EXERCISE INSTRUCTIONS – The only thing to send back is the number of lines below that hold the string "tảng".
╔══
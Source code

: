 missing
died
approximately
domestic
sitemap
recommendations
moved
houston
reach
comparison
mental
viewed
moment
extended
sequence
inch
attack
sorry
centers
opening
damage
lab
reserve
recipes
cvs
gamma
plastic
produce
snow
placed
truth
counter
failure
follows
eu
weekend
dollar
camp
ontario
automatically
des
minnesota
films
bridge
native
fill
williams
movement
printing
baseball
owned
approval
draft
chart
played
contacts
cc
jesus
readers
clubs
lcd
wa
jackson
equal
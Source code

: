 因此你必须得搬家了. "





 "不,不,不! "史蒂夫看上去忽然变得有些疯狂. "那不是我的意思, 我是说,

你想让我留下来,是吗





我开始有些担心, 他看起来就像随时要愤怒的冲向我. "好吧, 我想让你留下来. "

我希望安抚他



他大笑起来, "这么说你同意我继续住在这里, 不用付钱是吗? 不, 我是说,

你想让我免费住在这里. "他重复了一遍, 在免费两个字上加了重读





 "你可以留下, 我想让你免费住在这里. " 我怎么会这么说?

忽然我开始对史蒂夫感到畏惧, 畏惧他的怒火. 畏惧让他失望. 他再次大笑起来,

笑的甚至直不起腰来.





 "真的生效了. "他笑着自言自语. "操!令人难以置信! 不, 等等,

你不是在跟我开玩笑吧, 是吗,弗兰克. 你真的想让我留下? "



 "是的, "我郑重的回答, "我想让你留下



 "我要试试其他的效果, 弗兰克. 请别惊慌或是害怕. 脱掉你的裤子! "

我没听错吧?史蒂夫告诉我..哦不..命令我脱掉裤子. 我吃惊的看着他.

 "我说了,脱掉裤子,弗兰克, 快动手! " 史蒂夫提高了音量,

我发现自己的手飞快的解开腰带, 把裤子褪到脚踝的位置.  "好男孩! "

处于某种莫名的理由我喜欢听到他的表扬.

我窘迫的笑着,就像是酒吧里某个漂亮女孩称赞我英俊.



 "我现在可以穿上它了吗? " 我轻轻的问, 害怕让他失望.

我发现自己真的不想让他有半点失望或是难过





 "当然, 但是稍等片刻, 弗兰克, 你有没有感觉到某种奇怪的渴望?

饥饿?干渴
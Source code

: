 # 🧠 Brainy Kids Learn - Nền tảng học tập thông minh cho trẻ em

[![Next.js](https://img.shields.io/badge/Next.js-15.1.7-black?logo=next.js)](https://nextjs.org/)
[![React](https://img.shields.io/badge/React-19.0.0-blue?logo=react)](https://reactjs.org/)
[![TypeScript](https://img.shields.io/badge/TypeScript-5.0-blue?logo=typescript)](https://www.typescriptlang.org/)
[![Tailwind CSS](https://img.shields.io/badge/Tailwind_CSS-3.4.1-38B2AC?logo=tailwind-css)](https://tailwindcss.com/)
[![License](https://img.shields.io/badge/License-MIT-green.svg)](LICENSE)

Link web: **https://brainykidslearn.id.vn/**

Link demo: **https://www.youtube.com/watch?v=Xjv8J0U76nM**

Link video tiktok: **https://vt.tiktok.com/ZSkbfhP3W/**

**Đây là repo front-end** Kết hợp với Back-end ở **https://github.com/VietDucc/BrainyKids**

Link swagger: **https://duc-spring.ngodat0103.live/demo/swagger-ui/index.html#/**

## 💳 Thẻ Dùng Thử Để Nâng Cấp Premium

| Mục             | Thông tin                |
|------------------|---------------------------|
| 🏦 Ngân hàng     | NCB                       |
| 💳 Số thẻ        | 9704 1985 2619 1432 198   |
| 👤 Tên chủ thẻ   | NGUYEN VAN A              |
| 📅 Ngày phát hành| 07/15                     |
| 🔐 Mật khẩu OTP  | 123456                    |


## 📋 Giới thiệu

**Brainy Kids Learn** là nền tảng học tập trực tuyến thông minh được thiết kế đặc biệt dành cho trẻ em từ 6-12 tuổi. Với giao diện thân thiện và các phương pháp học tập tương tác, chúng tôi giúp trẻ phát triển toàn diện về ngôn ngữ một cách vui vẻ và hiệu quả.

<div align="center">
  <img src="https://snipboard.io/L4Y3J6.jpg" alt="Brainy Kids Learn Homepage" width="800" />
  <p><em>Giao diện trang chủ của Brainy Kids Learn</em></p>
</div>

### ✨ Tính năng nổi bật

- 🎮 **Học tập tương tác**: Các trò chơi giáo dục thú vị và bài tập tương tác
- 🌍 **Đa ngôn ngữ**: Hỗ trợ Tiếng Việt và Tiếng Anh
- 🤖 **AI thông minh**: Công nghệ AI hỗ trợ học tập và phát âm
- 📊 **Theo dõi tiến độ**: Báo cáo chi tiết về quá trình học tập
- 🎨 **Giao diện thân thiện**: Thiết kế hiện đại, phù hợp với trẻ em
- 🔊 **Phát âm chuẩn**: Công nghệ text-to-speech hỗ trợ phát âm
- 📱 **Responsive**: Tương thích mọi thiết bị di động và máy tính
╚══
WRITTEN REPLY – 2